Antenatal steroid exposure and outcomes of very premature infants: a regional cohort study
- 1Australian National University Medical School, Canberra, Australian Capital Territory, Australia
- 2Department of Neonatology, Canberra Hospital, Canberra, Australian Capital Territory, Australia
- Correspondence to Alison Kent, Department of Neonatology, Canberra Hospital, PO Box 11, Woden, 2606 ACT, Australia;
- Received 25 June 2013
- Revised 11 September 2013
- Accepted 18 September 2013
- Published Online First 18 October 2013
Objective To compare mortality, short-term morbidity and long-term neurodevelopmental outcomes of <29 week premature infants with antenatal steroid exposure (none, incomplete and complete).
Patients and methods Multicentre retrospective cohort study, within a geographically defined area in Australia served by a network of 10 neonatal intensive care units (NICUs), of infants <29 weeks gestational age, admitted to NICUs between 1998 and 2004. Outcome measures included hospital survival, perinatal complications and functional disability at 2–3 years follow-up.
Results 2549 neonates were included; 319 (12.5%) received no exposure to steroids. Hospital mortality (OR 0.59, 95% CI 0.45 to 0.76, p<0.001, intraventricular haemorrhage (IVH) (OR 0.58, 95% CI 0.42 to 0.81, p=0.001) and necrotising entercolitis (NEC) (OR 0.62, 95% CI 0.42 to 0.91, p=0.018) was less likely in infants with any steroid exposure. Any steroid exposure was associated with less need for surfactant (OR 0.41, 95% CI 0.30 to 0.57, p<0.001) and mechanical ventilation (OR 0.30, 95% CI 0.17 to 0.52, p<0.001). Subgroup analyses demonstrated differences in outcomes only with complete steroid coverage and not with incomplete coverage. Survival benefit and reduction in the incidence of severe IVH was evident from 24 to 28 weeks. Long-term neurodevelopmental data available for 1473 survivors showed no significant difference in outcomes with steroid exposure after multivariate analysis.
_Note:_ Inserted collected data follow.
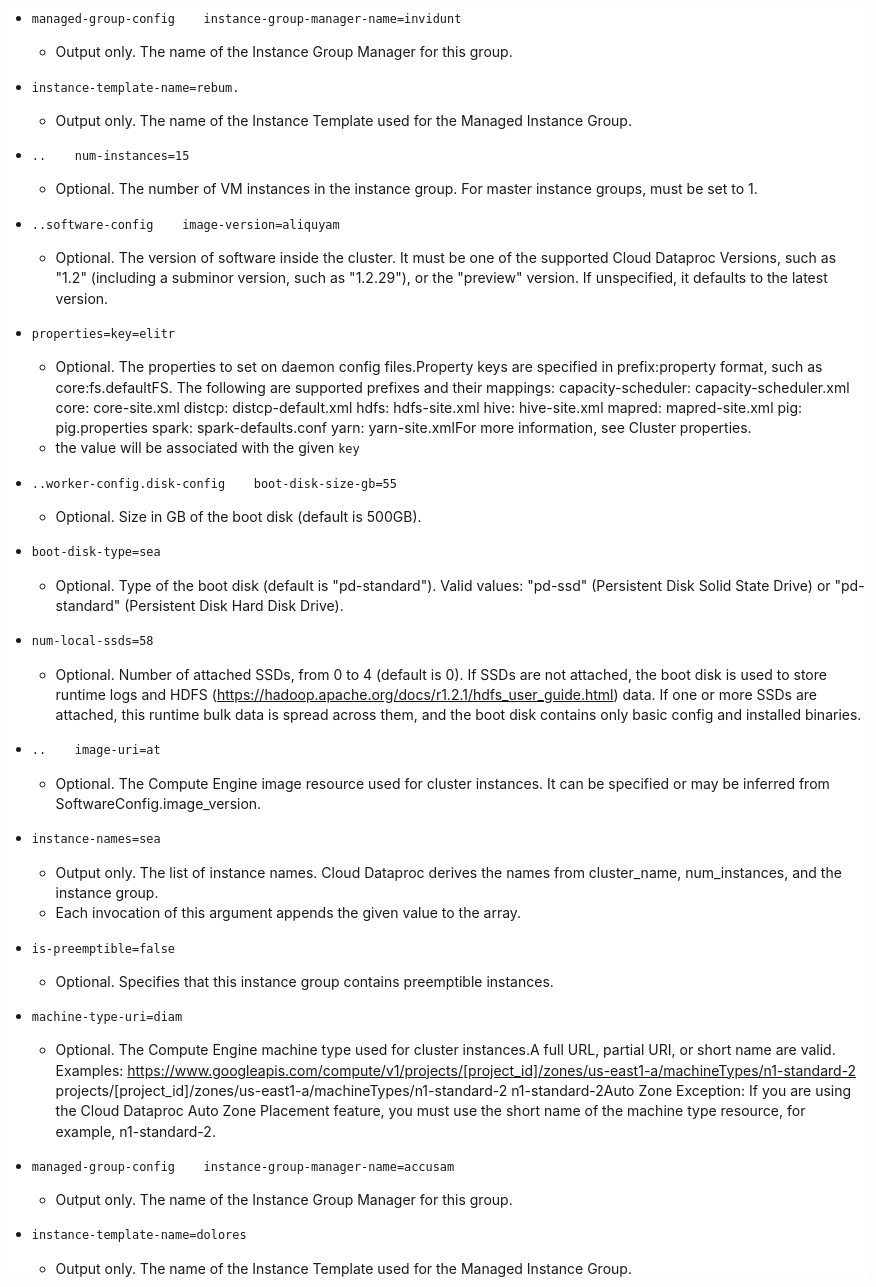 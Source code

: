 * `managed-group-config    instance-group-manager-name=invidunt`
    - Output only. The name of the Instance Group Manager for this group.
* `instance-template-name=rebum.`
    - Output only. The name of the Instance Template used for the Managed Instance Group.

* `..    num-instances=15`
    - Optional. The number of VM instances in the instance group. For master instance groups, must be set to 1.

* `..software-config    image-version=aliquyam`
    - Optional. The version of software inside the cluster. It must be one of the supported Cloud Dataproc Versions, such as &#34;1.2&#34; (including a subminor version, such as &#34;1.2.29&#34;), or the &#34;preview&#34; version. If unspecified, it defaults to the latest version.
* `properties=key=elitr`
    - Optional. The properties to set on daemon config files.Property keys are specified in prefix:property format, such as core:fs.defaultFS. The following are supported prefixes and their mappings:
        capacity-scheduler: capacity-scheduler.xml
        core: core-site.xml
        distcp: distcp-default.xml
        hdfs: hdfs-site.xml
        hive: hive-site.xml
        mapred: mapred-site.xml
        pig: pig.properties
        spark: spark-defaults.conf
        yarn: yarn-site.xmlFor more information, see Cluster properties.
    - the value will be associated with the given `key`

* `..worker-config.disk-config    boot-disk-size-gb=55`
    - Optional. Size in GB of the boot disk (default is 500GB).
* `boot-disk-type=sea`
    - Optional. Type of the boot disk (default is &#34;pd-standard&#34;). Valid values: &#34;pd-ssd&#34; (Persistent Disk Solid State Drive) or &#34;pd-standard&#34; (Persistent Disk Hard Disk Drive).
* `num-local-ssds=58`
    - Optional. Number of attached SSDs, from 0 to 4 (default is 0). If SSDs are not attached, the boot disk is used to store runtime logs and HDFS (https://hadoop.apache.org/docs/r1.2.1/hdfs_user_guide.html) data. If one or more SSDs are attached, this runtime bulk data is spread across them, and the boot disk contains only basic config and installed binaries.

* `..    image-uri=at`
    - Optional. The Compute Engine image resource used for cluster instances. It can be specified or may be inferred from SoftwareConfig.image_version.
* `instance-names=sea`
    - Output only. The list of instance names. Cloud Dataproc derives the names from cluster_name, num_instances, and the instance group.
    - Each invocation of this argument appends the given value to the array.
* `is-preemptible=false`
    - Optional. Specifies that this instance group contains preemptible instances.
* `machine-type-uri=diam`
    - Optional. The Compute Engine machine type used for cluster instances.A full URL, partial URI, or short name are valid. Examples:
        https://www.googleapis.com/compute/v1/projects/[project_id]/zones/us-east1-a/machineTypes/n1-standard-2
        projects/[project_id]/zones/us-east1-a/machineTypes/n1-standard-2
        n1-standard-2Auto Zone Exception: If you are using the Cloud Dataproc Auto Zone Placement feature, you must use the short name of the machine type resource, for example, n1-standard-2.
* `managed-group-config    instance-group-manager-name=accusam`
    - Output only. The name of the Instance Group Manager for this group.
* `instance-template-name=dolores`
    - Output only. The name of the Instance Template used for the Managed Instance Group.

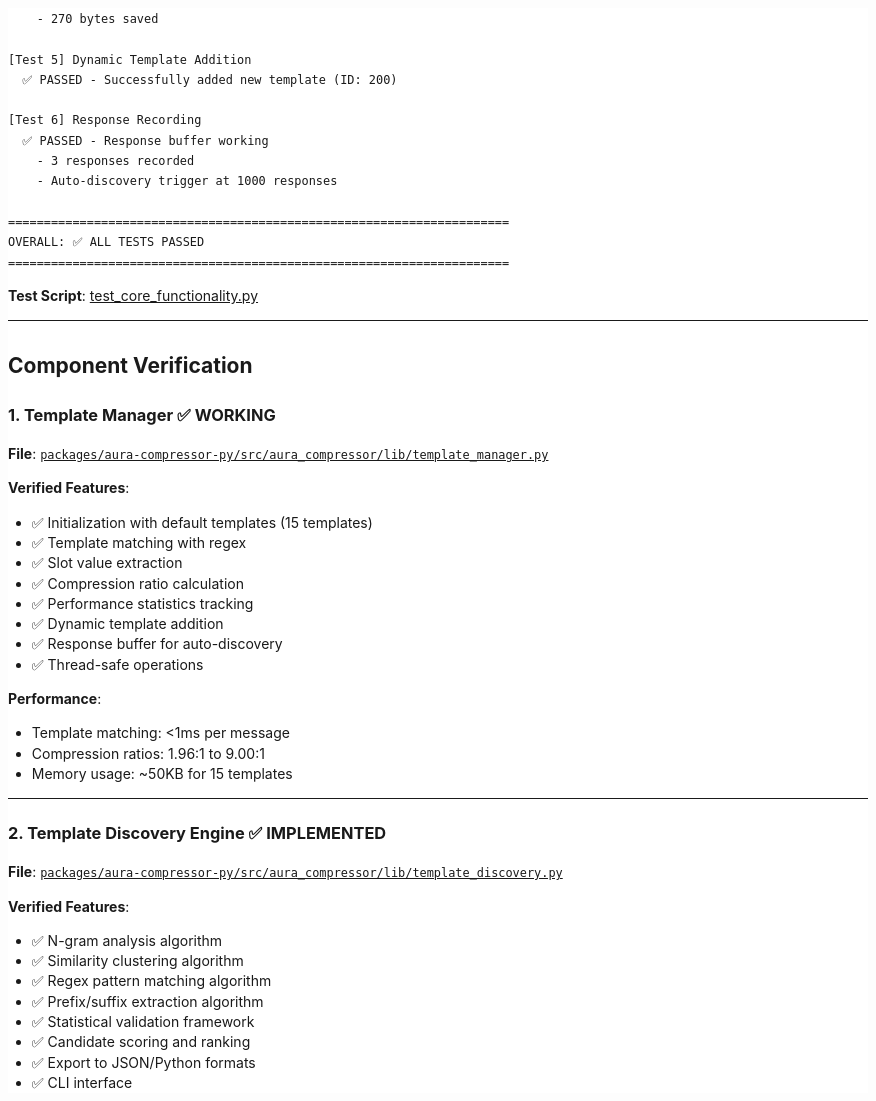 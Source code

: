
 ```
    - 270 bytes saved

[Test 5] Dynamic Template Addition
  ✅ PASSED - Successfully added new template (ID: 200)

[Test 6] Response Recording
  ✅ PASSED - Response buffer working
    - 3 responses recorded
    - Auto-discovery trigger at 1000 responses

======================================================================
OVERALL: ✅ ALL TESTS PASSED
======================================================================
```

**Test Script**: [test_core_functionality.py](test_core_functionality.py)

---

## Component Verification

### 1. Template Manager ✅ WORKING

**File**: [`packages/aura-compressor-py/src/aura_compressor/lib/template_manager.py`](packages/aura-compressor-py/src/aura_compressor/lib/template_manager.py)

**Verified Features**:
- ✅ Initialization with default templates (15 templates)
- ✅ Template matching with regex
- ✅ Slot value extraction
- ✅ Compression ratio calculation
- ✅ Performance statistics tracking
- ✅ Dynamic template addition
- ✅ Response buffer for auto-discovery
- ✅ Thread-safe operations

**Performance**:
- Template matching: <1ms per message
- Compression ratios: 1.96:1 to 9.00:1
- Memory usage: ~50KB for 15 templates

---

### 2. Template Discovery Engine ✅ IMPLEMENTED

**File**: [`packages/aura-compressor-py/src/aura_compressor/lib/template_discovery.py`](packages/aura-compressor-py/src/aura_compressor/lib/template_discovery.py)

**Verified Features**:
- ✅ N-gram analysis algorithm
- ✅ Similarity clustering algorithm
- ✅ Regex pattern matching algorithm
- ✅ Prefix/suffix extraction algorithm
- ✅ Statistical validation framework
- ✅ Candidate scoring and ranking
- ✅ Export to JSON/Python formats
- ✅ CLI interface
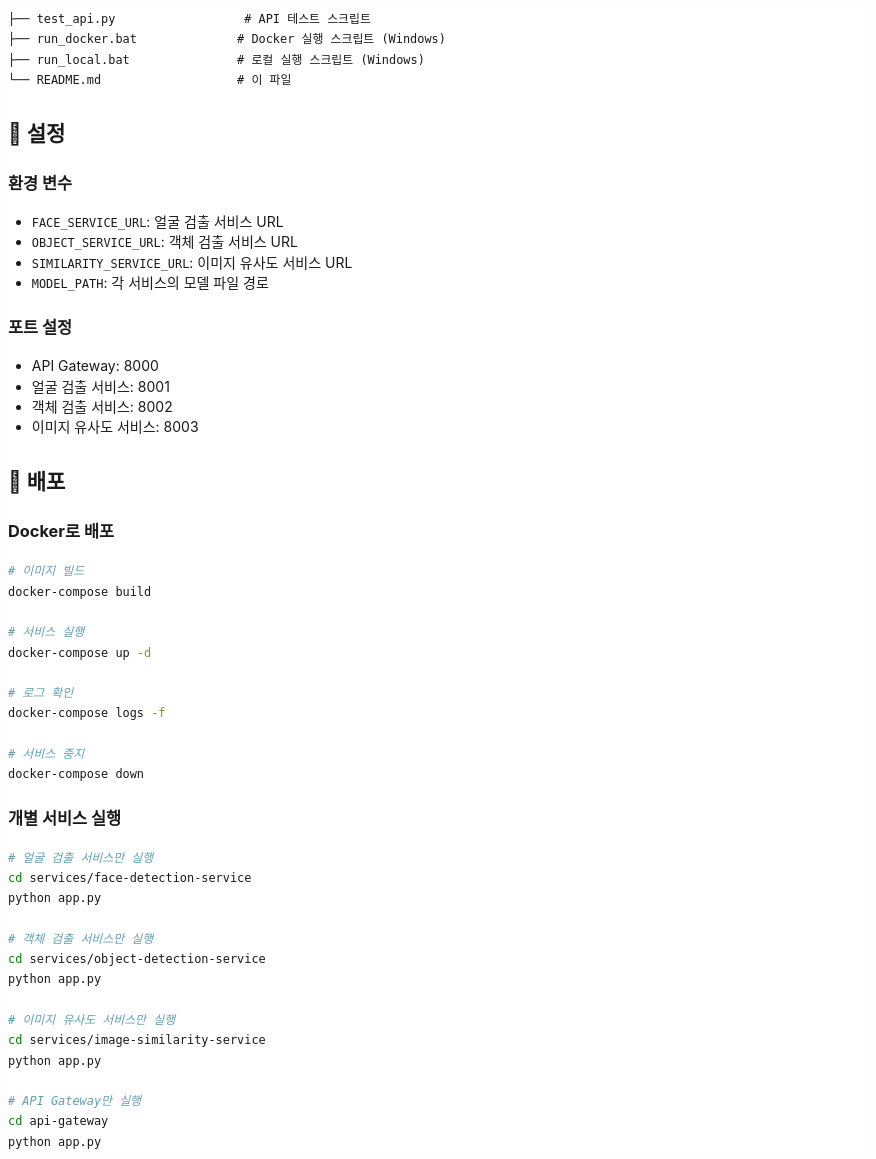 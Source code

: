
 ```
├── test_api.py                  # API 테스트 스크립트
├── run_docker.bat              # Docker 실행 스크립트 (Windows)
├── run_local.bat               # 로컬 실행 스크립트 (Windows)
└── README.md                   # 이 파일
```

## 🔧 설정

### 환경 변수
- `FACE_SERVICE_URL`: 얼굴 검출 서비스 URL
- `OBJECT_SERVICE_URL`: 객체 검출 서비스 URL
- `SIMILARITY_SERVICE_URL`: 이미지 유사도 서비스 URL
- `MODEL_PATH`: 각 서비스의 모델 파일 경로

### 포트 설정
- API Gateway: 8000
- 얼굴 검출 서비스: 8001
- 객체 검출 서비스: 8002
- 이미지 유사도 서비스: 8003

## 🚀 배포

### Docker로 배포
```bash
# 이미지 빌드
docker-compose build

# 서비스 실행
docker-compose up -d

# 로그 확인
docker-compose logs -f

# 서비스 중지
docker-compose down
```

### 개별 서비스 실행
```bash
# 얼굴 검출 서비스만 실행
cd services/face-detection-service
python app.py

# 객체 검출 서비스만 실행
cd services/object-detection-service
python app.py

# 이미지 유사도 서비스만 실행
cd services/image-similarity-service
python app.py

# API Gateway만 실행
cd api-gateway
python app.py
```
Conclusions Exposure to a complete course of antenatal steroids is associated with higher infant survival rates, lower rates of severe IVH and NEC compared to an incomplete course or no exposure. Any exposure to steroids reduces the risk of moderate cerebral palsy, however, long-term neurodevelopmental outcome may not be affected by steroid exposure.